The MultiViews makes it possible to serve different files based on the users language preferences etc but I don't want that. I just want things to work.

Then I restarted the apache2 webserver with '#service apache2 restart'. The hash indicates that I already had run the 'sudo su' command.

And then it worked again. Like this it sounds so simple. :)

The challenge caused by renaming the default page revealed something I had not realized before and that was the difference that the page was launched via the default mechanism versus when it is launched via the URL rewrite mechanism.

Here are a couple of examples of URLs:

  • jensblog.nl will launch the default page.
  • jensblog.nl/post will also launch the default page but not via the url rewrite.
  • jensblog.nl/post/test this will match the rewrite and launch page post.php?post=test
  • jensblog.nl/category would not match any rewrite and also in my case the default page would not be loaded. Fail.
  • jensblog.nl/category/test would match the rewrite and launch page category.php?category=test

So in the original situation it worked but because of the wrong reason. Changed the rewrite rules like this to resolve also the two missing cases:

RewriteEngine on
RewriteRule ^post$ /post.php [NC]
RewriteRule ^post/(.*)$ /post.php/?post=$1 [NC]
RewriteRule ^category$ /category.php [NC]
RewriteRule ^category/(.*)$ /category.php/?category=$1 [NC]

It worked.

In my old blog made with BlogEngine.NET it is possible to give a category a description but somehow this is a mess in my case. I would like to correct this before I proceed. I want each category to be like their own web pages so they need Slug, Title, Description and Content.
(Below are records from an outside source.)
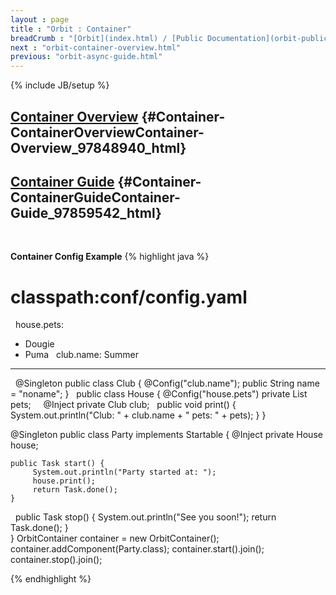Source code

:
 ```yaml
---
layout : page
title : "Orbit : Container"
breadCrumb : "[Orbit](index.html) / [Public Documentation](orbit-public-documentation.html)"
next : "orbit-container-overview.html"
previous: "orbit-async-guide.html"
---
```

{% include JB/setup %}

[Container Overview](orbit-container-overview.html) {#Container-ContainerOverviewContainer-Overview_97848940_html}
----------


[Container Guide](orbit-container-guide.html) {#Container-ContainerGuideContainer-Guide_97859542_html}
----------


 

**Container Config Example** 
{% highlight java %}
# classpath:conf/config.yaml
 
house.pets:
  - Dougie
  - Puma
 
club.name: Summer

----
 
@Singleton
public class Club {
    @Config("club.name");
    public String name = "noname";
}
 
public class House {
    @Config("house.pets")
    private List<String> pets;
 
    @Inject 
    private Club club;
 
    public void print() {
        System.out.println("Club: " + club.name + " pets: " + pets);
    }
} 

@Singleton
public class Party implements Startable {
    @Inject 
    private House house;
    
    public Task start() {
         System.out.println("Party started at: ");
         house.print();
         return Task.done();
    } 
 
    public Task stop() {
         System.out.println("See you soon!");
         return Task.done();
    }  
}
OrbitContainer container = new OrbitContainer();
container.addComponent(Party.class);
container.start().join();
container.stop().join();


{% endhighlight %}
While we are at it I also decided to migrate my year categories away from the regular categories.

When I listen to myself it sounds like I need to stop work on the php page presenting the categories until I have my wishes implemented in the database. For that to happen I need to go back to the E-R and change that and also the perl program importing the data.

The Categories was the very first thing I worked on in this project in post #2. Back then this was my design:

And now I changed the ER to this:

 

The field ID is unchanged. Changed Name into Slug. Added the field Title, Description, Content and Type.

The Slug will work the same as for Posts so that when the blog url is jensblog.nl/category/test then test is the slug for that category identifying the summary page of that category.

The biggest difference is the new field TypeID. This is an ID referring to a record in the new CategoryType table. This new table makes it possible to have categories of several types. There will not be so many records in the CategoryType table. The first entry will be the called 'Category' and the second entry will be 'Year'. I could add the category type 'Tag' but I decided I will not use that. Instead I remove the Tag entities from the database entirely.

It took me really long time to understand the difference between Tag and Category and frankly BlogEngine.NET got it all wrong, that is why I could not understand tags. Most blog platforms got them wrong. What you really want is an unlimited number of dimensions of by which you can categorize the content like I have done now.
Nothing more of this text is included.